*Assignment:*
Look through the entries for the string "Output" and copy every line where it shows up.

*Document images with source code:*
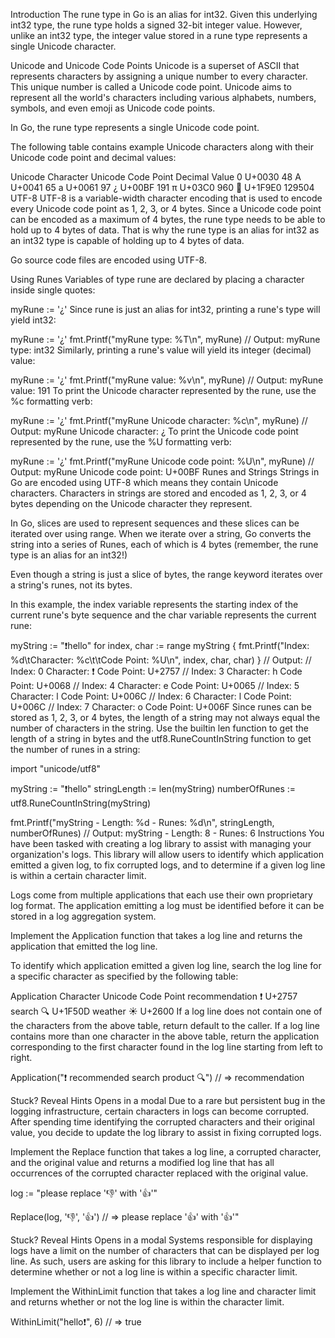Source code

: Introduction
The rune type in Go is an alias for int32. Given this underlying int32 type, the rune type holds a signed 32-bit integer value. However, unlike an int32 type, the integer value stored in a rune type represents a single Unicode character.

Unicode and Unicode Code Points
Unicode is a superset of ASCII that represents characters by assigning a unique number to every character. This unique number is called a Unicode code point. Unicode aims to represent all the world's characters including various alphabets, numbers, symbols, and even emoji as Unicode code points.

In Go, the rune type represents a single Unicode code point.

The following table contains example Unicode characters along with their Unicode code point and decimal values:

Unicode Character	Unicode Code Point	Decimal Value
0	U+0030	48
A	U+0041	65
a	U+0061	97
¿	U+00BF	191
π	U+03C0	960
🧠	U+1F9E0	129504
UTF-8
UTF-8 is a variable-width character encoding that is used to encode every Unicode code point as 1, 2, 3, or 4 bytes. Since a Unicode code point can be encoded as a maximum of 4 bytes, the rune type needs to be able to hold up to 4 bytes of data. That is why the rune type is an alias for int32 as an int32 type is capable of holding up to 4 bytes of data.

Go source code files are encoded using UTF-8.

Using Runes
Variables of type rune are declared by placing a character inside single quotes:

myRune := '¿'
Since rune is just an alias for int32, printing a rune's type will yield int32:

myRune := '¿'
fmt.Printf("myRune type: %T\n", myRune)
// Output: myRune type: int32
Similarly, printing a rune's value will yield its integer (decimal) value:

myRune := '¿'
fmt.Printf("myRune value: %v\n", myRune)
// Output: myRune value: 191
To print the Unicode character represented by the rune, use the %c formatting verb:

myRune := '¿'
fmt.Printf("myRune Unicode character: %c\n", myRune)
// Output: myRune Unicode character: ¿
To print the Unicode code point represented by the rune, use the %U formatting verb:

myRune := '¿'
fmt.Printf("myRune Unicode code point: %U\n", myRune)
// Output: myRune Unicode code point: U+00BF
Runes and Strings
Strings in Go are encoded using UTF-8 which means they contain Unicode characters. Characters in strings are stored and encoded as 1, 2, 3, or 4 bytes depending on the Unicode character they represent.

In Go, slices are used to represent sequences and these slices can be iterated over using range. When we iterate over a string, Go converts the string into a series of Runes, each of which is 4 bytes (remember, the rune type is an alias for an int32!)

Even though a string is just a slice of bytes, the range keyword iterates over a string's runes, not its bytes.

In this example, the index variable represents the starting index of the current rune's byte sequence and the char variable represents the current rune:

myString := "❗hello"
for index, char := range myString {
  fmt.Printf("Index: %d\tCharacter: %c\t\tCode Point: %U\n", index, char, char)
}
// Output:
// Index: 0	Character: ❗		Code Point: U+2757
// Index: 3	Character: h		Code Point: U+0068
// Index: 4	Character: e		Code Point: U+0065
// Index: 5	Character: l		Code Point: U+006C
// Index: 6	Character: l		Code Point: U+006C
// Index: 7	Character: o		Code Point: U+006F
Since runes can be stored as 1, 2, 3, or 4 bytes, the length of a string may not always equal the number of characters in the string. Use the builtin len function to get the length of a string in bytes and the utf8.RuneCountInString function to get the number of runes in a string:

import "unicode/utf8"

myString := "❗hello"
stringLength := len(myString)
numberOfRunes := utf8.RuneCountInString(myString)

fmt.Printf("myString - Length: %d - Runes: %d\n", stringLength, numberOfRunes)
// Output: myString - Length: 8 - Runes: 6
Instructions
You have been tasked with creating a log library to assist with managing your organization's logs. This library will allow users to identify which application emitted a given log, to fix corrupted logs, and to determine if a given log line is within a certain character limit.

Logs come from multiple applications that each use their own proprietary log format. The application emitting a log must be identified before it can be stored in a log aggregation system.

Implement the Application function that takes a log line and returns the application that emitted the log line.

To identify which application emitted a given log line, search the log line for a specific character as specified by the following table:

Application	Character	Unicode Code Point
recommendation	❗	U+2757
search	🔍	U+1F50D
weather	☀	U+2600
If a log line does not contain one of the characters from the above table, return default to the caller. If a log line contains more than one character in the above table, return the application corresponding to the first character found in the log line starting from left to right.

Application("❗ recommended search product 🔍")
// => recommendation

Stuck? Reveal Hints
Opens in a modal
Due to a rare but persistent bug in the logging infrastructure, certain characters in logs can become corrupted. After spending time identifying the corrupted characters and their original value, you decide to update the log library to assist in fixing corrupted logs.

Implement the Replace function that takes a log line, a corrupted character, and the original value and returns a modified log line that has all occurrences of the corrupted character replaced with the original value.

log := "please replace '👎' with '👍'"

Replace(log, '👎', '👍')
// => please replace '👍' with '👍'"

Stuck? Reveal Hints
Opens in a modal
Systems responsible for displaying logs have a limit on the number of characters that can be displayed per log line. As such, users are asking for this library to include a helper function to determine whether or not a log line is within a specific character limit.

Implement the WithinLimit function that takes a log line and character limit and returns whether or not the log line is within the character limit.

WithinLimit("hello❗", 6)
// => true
---
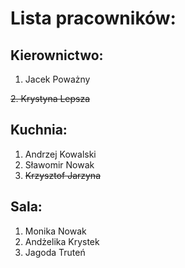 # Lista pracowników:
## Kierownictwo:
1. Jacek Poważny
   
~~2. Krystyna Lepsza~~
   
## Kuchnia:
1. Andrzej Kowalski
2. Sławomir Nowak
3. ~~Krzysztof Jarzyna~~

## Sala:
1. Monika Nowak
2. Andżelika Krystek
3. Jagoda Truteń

*Answer to this exercise:*
// Output: myRune type: int32
// Output: myRune value: 191
// Output: myRune Unicode character: ¿
// Output: myRune Unicode code point: U+00BF
// Output:
// Output: myString - Length: 8 - Runes: 6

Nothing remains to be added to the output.